## Work task:
Omitting all images, set down every line below exactly as it appears.
##### Supplied records #####
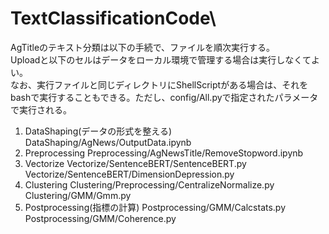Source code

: # TextClassificationCode\

AgTitleのテキスト分類は以下の手続で、ファイルを順次実行する。\
Uploadと以下のセルはデータをローカル環境で管理する場合は実行しなくてよい。\
なお、実行ファイルと同じディレクトリにShellScriptがある場合は、それをbashで実行することもできる。ただし、config/All.pyで指定されたパラメータで実行される。



1. DataShaping(データの形式を整える)
DataShaping/AgNews/OutputData.ipynb
2. Preprocessing
Preprocessing/AgNewsTitle/RemoveStopword.ipynb
3. Vectorize
Vectorize/SentenceBERT/SentenceBERT.py
Vectorize/SentenceBERT/DimensionDepression.py
4. Clustering
Clustering/Preprocessing/CentralizeNormalize.py
Clustering/GMM/Gmm.py
5. Postprocessing(指標の計算)
Postprocessing/GMM/Calcstats.py
Postprocessing/GMM/Coherence.py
#####
## Response to this exercise:
Source code

: # TextClassificationCode\

AgTitleのテキスト分類は以下の手続で、ファイルを順次実行する。\
Uploadと以下のセルはデータをローカル環境で管理する場合は実行しなくてよい。\
なお、実行ファイルと同じディレクトリにShellScriptがある場合は、それをbashで実行することもできる。ただし、config/All.pyで指定されたパラメータで実行される。



1. DataShaping(データの形式を整える)
DataShaping/AgNews/OutputData.ipynb
2. Preprocessing
Preprocessing/AgNewsTitle/RemoveStopword.ipynb
3. Vectorize
Vectorize/SentenceBERT/SentenceBERT.py
Vectorize/SentenceBERT/DimensionDepression.py
4. Clustering
Clustering/Preprocessing/CentralizeNormalize.py
Clustering/GMM/Gmm.py
5. Postprocessing(指標の計算)
Postprocessing/GMM/Calcstats.py
Postprocessing/GMM/Coherence.py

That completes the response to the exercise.